The Indian Health Service (IHS) today acknowledged it is paying attention to patient feedback from an nontraditional source -- an informal, unaffiliated Facebook Web site.
The Facebook group site, titled “I just spent 6 hours at the IHS just for them to give me a Tylenol,” was established by a Facebook user in January. It has more than 1,900 members.
The Facebook group members have published hundreds of comments describing long waits and other frustrations with IHS services, while some comments are neutral or positive. Although the group information page lists the site’s purpose as “Just for Fun,” many of the comments appear to be serious.
“Just because something is ‘government-run’ does not mean it has to be bad or incompetent,” was posted on March 16.
An agency spokeswoman today provided a comment to Federal Computer Week on the IHS’ response to the Facebook Web site: “The Indian Health Service is aware of this new site. Input and feedback from patients seen at IHS health care facilities has been a key aspect of each facility’s ongoing performance improvement process,” said Dianne Dawson, public affairs specialist for the IHS. “The IHS leadership takes patient comments and feedback very seriously.”
Dawson declined to comment further or to describe in detail whether, or how, the IHS will be reviewing and evaluating the Facebook comments.
For IHS and other government health agencies, the situation presents some challenges when complaints are presented in the form of social media commentary, according to Mark Trahant, a Kaiser media fellow who is examining the IHS.
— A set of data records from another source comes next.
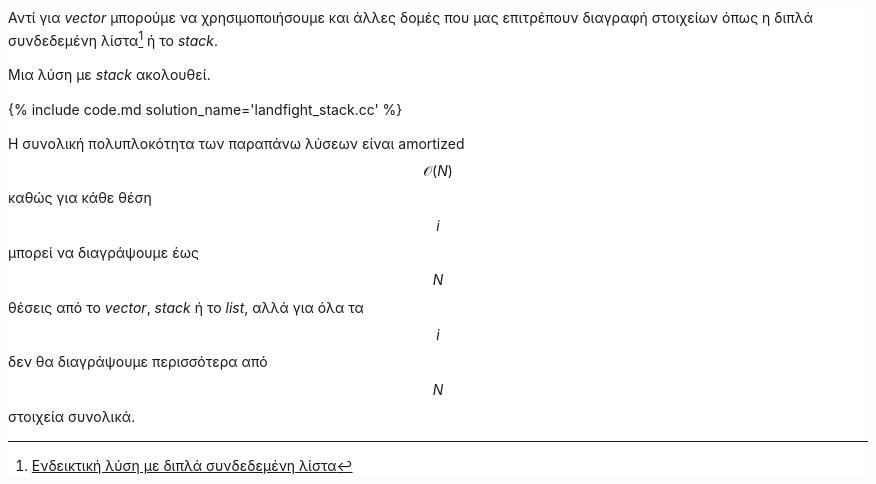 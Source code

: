 Αντί για *vector* μπορούμε να χρησιμοποιήσουμε και άλλες δομές που μας επιτρέπουν διαγραφή στοιχείων όπως η διπλά συνδεδεμένη λίστα[^2] ή το *stack*.

Μια λύση με *stack* ακολουθεί. 

{% include code.md solution_name='landfight_stack.cc' %}

Η συνολική πολυπλοκότητα των παραπάνω λύσεων είναι amortized $$\mathcal{O}(N)$$ καθώς για κάθε θέση $$i$$ μπορεί να διαγράψουμε έως $$N$$ θέσεις από το *vector*, *stack* ή το *list*, αλλά για όλα τα $$i$$ δεν θα διαγράψουμε περισσότερα από $$N$$ στοιχεία συνολικά. 

[^4]: [Ενδεικτική λύση με vector χωρίς διαγραφή στοιχείων](https://github.com/pdp-archive/pdp-archive.github.io/blob/master/_includes/source_code/code/33-PDP/landfight/landfight_vector_head.cc) 

[^2]: [Ενδεικτική λύση με διπλά συνδεδεμένη λίστα](https://github.com/pdp-archive/pdp-archive.github.io/blob/master/_includes/source_code/code/33-PDP/landfight/landfight_list.cc)

[^3]: Ο απλοποιημένος αυτός κώδικας δεν είναι αποδοτικός και έχει πολυπλοκότητα $$\mathcal{O}(N^2)$$ καθώς μπορεί για παράδειγμα ένα test case να έχει όλα τα $$x_i=0$$ οπότε το *vector* στη θέση $$M_0$$ θα έχει $$N$$ στοιχεία. Ένα ακόμα πρόβλημα του παραπάνω κώδικα είναι ότι δεν ελέγχει αν υπάρχει το στοιχείο $$M_{\mathit{prefix}}$$ πριν το χρησιμοποιήσει, με αποτέλεσμα τη δημιουργία κενών στοιχείων στο *unordered_map*.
Although the IHS and the Health and Human Services Department have several official conduits for tribal consultation and data collection, the informal nature of patient feedback presented in the format of social media presents new concerns, Trahant wrote in a March 9 column in Indian Country Today.
“Most complaints aren’t filed, they are spoken between family members or said in the waiting room. How does a modern health care agency learn from those?” Trahant asks. “This is where the new world of social media kicks in.”